Steph Nicholls' musical background is varied and extensive. She conducts, teaches and plays the piano and oboe in symphony orchestras, for touring musicals such as Les Miserables and Wicked, and for touring concerts. Highlights this year have included playing with John Farnham and Olivia Newton-John, and conducting an 'incredible season' of Jesus Christ Superstar. But she sees playing in Retro Rockets as a dream come true.
It combines my love of singing with all the songs I grew up with. And I get to make music with my immediate family and great friends.
Steph's husband John Nicholls - who may be better known for his newsreader voice on 6PR - has an equally long musical history. After learning the electronic organ from the age of 6, he won a music scholarship to Perth Modern School.
I wanted to play the drums; I was given a trombone.
Trombone may not have been his initial instrument of choice, but it did open the door to playing professionally, even after entering the world of journalism. He also maintained his keyboard skills by setting up a synthesiser-based home studio, and about 10 years ago, he finally realised his childhood dream of becoming a drummer.
While John Nicholls says he was blessed with excellent teachers throughout his childhood and teenage years, guitarist John Gilmour was not the recipient of such encouragement. His story highlights the power that a teacher or mentor can have in a child's life - whether that be positive or negative.
When I was 11, the music teacher at my senior school told me that I had no musical ability and regrettably I believed her. I thought she must have known what she was talking about. Words, indeed, are powerful.
And so it was many years before John took up the guitar, after encouragement from 12 Buckets CEO Travis Fitch. His initial motivation was to play accompaniment to a love poem he'd written for his wife.

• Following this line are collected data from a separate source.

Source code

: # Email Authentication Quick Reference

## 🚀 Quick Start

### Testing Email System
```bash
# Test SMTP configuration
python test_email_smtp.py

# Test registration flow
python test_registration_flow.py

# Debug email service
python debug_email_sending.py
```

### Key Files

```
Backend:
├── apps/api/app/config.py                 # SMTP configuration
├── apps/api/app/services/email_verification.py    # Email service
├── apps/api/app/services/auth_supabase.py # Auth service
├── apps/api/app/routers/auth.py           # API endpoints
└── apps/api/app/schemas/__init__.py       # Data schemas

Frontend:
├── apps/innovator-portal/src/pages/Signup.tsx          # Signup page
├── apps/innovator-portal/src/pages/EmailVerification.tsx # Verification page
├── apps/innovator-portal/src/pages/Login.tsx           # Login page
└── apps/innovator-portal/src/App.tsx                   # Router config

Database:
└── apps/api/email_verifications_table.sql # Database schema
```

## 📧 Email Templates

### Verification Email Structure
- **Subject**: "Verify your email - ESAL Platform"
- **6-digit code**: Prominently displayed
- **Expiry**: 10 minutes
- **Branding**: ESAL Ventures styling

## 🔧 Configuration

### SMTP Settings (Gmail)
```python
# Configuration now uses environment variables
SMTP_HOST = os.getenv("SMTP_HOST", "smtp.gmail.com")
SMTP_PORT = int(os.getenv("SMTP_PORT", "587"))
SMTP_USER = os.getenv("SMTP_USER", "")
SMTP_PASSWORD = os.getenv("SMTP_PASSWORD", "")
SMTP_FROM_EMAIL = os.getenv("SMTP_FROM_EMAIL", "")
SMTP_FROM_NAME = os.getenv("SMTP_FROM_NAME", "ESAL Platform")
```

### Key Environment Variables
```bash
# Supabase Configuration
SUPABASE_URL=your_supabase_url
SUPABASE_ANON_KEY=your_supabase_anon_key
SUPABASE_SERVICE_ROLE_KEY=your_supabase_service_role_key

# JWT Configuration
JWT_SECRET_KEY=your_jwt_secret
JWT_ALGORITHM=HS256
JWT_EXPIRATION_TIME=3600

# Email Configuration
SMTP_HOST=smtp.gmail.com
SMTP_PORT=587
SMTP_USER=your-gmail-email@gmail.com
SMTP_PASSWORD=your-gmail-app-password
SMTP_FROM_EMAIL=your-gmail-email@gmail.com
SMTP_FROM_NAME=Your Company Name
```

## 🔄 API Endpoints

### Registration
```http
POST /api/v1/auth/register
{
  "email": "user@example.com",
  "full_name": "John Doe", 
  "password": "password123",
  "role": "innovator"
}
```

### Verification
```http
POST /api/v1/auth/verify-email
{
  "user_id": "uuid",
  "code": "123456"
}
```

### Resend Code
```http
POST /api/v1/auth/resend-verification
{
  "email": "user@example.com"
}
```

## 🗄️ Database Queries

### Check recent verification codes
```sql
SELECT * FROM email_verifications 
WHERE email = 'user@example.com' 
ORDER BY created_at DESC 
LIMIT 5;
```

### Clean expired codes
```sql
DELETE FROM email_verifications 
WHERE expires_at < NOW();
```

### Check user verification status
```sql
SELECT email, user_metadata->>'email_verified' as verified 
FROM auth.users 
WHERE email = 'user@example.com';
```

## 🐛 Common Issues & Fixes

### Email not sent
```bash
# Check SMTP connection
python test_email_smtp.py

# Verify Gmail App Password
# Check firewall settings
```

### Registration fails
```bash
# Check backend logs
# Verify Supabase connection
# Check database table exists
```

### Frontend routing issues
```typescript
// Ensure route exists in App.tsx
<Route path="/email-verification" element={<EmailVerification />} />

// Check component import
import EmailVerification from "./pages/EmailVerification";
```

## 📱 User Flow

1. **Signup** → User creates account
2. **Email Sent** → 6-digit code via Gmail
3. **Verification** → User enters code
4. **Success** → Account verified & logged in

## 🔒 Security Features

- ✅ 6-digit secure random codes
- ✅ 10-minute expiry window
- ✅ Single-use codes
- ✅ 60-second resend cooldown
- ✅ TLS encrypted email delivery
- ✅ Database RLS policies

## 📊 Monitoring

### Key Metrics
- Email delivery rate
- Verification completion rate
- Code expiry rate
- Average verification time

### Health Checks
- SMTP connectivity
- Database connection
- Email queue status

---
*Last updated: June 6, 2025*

I found that I loved playing. And if I can say this - I think the music teacher was wrong!
Perhaps it is the discouragement John Gilmour experienced as a child that highlights the work of 12 Buckets, which focuses on a child's strengths - what a child can do, and how they can use that to positively contribute to the lives of others, regardless of their background or circumstances.
Steph Nicholls says:
The work that 12 Buckets are doing is so important, and the commitment that Travis Fitch and his team are putting in to make the organisation succeed is inspiring.
John Nicholls echoes his wife's sentiments:
I'm mightily impressed with Travis's commitment to helping children help themselves in a very practical way. The work the organisation is doing requires a lot of time, resources and money. If I can help raise some cash (and awareness) simply by playing music in a beautiful setting for an appreciative audience, then I'm in!
A supporter of 12 Buckets since its inception, John Gilmour adds:
Playing with the Retros is a great privilege and wonderful fun, so I am getting much more than I am giving in being part of Bassendean on the Green.
I think those of us who become volunteer mentors feel much the same way about the time we spend with the amazing children who are part of 12 Buckets.
So come along to Bassendean on the Green, ready to groove to Retro Rockets playing your favourite golden oldies, while supporting the work of 12 Buckets as it continues to change young lives.